Tumori ; 106(2 SUPPL):73-74, 2020.
Artigo em Inglês | EMBASE | ID: covidwho-1109846

RESUMO

Background: COVID-19 pandemic has represented a historic challenge to healthcare systems. The management of cancer care has become a crucial issue for clinical services to cancer patients. During the COVID-19 pandemic, raising evidence has been published on lung cancer care but no data have been presented on the integrated care pathways (ICP) impact. Materials and methods: We retrospectively reviewed the ICPs of consecutive lung cancer patients who accessed two Centres before and after COVID-19 pandemic: the Veneto Institute of Oncology (IOV)/University Hospital of Padua and University Hospital of Verona.

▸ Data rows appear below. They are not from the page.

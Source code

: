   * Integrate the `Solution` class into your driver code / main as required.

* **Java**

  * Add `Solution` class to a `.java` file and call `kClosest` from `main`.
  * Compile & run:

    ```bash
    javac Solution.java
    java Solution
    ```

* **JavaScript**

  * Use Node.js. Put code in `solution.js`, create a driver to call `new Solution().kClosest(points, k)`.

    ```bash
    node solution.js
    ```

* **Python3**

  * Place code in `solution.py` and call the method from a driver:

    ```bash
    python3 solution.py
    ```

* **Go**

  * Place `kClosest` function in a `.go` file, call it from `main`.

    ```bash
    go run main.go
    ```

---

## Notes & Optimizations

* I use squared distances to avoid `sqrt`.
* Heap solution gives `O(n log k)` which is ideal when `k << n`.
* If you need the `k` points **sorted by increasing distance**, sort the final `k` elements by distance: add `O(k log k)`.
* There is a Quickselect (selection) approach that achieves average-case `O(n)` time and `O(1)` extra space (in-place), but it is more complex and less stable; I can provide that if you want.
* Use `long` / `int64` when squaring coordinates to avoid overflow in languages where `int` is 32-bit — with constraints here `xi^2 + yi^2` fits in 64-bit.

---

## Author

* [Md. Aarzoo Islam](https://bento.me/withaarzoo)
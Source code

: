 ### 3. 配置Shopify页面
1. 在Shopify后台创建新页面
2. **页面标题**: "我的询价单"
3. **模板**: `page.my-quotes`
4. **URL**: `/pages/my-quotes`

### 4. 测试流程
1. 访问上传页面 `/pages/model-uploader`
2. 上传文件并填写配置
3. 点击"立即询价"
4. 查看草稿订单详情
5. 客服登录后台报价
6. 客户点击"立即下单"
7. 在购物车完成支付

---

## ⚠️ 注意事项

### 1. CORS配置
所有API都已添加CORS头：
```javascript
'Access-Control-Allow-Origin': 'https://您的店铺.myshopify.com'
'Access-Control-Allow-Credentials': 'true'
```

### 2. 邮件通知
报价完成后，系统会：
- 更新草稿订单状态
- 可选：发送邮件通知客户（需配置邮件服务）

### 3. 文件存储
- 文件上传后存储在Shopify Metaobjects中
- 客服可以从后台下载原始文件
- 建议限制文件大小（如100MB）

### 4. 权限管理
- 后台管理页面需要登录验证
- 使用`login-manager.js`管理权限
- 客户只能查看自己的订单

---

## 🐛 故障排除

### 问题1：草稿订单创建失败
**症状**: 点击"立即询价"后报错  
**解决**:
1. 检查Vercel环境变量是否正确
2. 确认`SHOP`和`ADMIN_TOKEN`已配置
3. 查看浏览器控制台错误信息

Sixteen indicators about oncology, radiaton therapy, thoracic surgery, pathology and pneumology were developed using groupfacilitation techniques taking into account their reproducibility, significance, measurability. We report data extracted from electronic medical records and linked softwares, about MDT performance at the two participating Centres, and preliminary data about pathological and oncological indicators in Padua. Additional data about both complete ICPs will be presented at the Conference. Results: We compared data about ICP performance in two window periods: 1/3/2019-30/4/2019 and 1/3/2020- 30/4/2020. MDT meetings were reshaped in order to discuss those cases where more than two specialists were required and whenever possible on a web-basis;therefore, it determined an average reduction of patients discussed of 57.5%. Preliminary data from Padua showed that median time between diagnostic procedure and diagnosis was reduced from 11 days in 2019 to 7.5 days in 2020, mostly due to a prioritization of oncological procedures over any other. Moreover, a 39% reduction of first oncological visits was observed between the two time frames;this was linked to a reduction of out of region second opinion and to optimization of outpatient access. Among patients under oncological treatment, 12(4%) and 8(2%) patients received treatment within 30 days from death in 2019 and 2020, respectively. Conclusions: Based on the experience the two Centres went through, we identified the key steps in ICP impacted by a pandemic such COVID-19 so to proactively put in place robust service provision in thoracic oncology.